→ Source data
__________

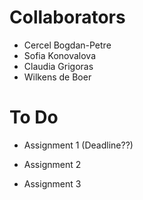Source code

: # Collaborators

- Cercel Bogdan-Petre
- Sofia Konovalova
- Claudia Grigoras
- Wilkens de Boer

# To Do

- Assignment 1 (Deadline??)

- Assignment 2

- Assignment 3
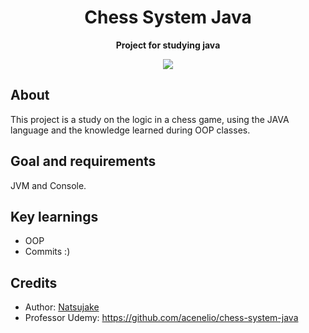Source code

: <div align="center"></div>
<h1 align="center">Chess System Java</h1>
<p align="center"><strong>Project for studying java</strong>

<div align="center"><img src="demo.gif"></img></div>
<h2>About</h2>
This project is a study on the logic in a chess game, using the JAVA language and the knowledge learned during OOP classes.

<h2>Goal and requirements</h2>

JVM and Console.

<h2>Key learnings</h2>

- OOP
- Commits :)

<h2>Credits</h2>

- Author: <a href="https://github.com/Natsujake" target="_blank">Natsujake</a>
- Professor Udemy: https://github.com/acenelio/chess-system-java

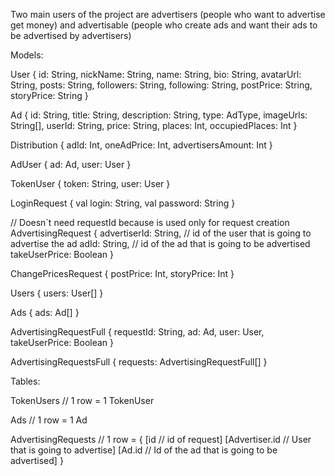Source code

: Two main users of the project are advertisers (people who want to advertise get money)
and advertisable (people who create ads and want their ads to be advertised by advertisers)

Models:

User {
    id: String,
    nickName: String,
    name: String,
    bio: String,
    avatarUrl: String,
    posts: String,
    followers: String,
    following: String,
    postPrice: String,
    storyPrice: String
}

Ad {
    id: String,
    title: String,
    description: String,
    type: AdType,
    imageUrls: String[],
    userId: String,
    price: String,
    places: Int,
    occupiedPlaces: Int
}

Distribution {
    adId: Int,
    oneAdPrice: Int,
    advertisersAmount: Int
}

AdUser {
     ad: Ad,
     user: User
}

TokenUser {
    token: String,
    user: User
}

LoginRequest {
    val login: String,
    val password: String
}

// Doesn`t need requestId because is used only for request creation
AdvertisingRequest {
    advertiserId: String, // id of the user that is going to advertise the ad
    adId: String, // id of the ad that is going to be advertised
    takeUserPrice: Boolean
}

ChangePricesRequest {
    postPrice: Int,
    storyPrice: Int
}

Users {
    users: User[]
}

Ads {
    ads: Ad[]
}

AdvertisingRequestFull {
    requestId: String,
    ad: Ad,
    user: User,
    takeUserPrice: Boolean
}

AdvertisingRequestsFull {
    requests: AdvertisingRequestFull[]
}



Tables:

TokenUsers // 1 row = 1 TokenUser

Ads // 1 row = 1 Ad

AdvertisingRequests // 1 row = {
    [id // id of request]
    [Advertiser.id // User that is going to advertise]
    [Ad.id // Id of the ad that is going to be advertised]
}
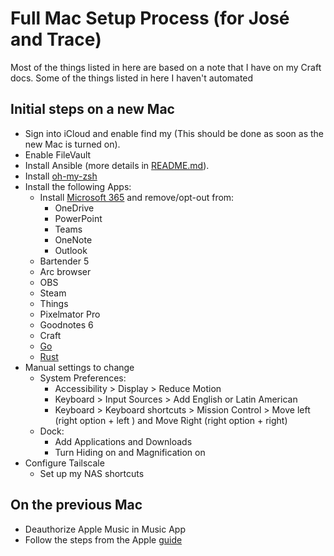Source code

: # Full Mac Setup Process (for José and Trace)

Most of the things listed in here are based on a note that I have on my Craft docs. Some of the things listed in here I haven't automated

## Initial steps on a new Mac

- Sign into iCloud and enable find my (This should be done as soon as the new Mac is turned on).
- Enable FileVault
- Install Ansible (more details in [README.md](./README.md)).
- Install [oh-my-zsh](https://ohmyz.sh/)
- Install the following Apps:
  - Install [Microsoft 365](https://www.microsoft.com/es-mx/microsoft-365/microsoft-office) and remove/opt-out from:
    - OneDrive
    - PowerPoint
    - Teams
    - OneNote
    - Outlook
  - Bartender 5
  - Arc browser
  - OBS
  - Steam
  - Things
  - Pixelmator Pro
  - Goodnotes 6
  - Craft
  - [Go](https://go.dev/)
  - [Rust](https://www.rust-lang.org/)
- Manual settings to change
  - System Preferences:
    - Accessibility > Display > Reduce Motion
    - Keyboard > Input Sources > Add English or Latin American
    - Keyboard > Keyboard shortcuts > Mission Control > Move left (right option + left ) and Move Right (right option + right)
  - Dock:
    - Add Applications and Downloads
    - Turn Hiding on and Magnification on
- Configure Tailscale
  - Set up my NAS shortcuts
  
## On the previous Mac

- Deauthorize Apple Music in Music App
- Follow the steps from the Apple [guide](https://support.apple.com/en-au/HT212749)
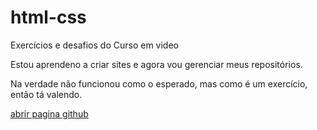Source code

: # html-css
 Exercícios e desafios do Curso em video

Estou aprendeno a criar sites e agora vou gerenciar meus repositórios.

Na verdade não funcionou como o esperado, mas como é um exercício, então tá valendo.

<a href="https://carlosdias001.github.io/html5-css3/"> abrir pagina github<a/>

__________

→ Description of the task
List every line in the records above that contains the word "following".

→ Finished exercise
    following: String,
- Install the following Apps:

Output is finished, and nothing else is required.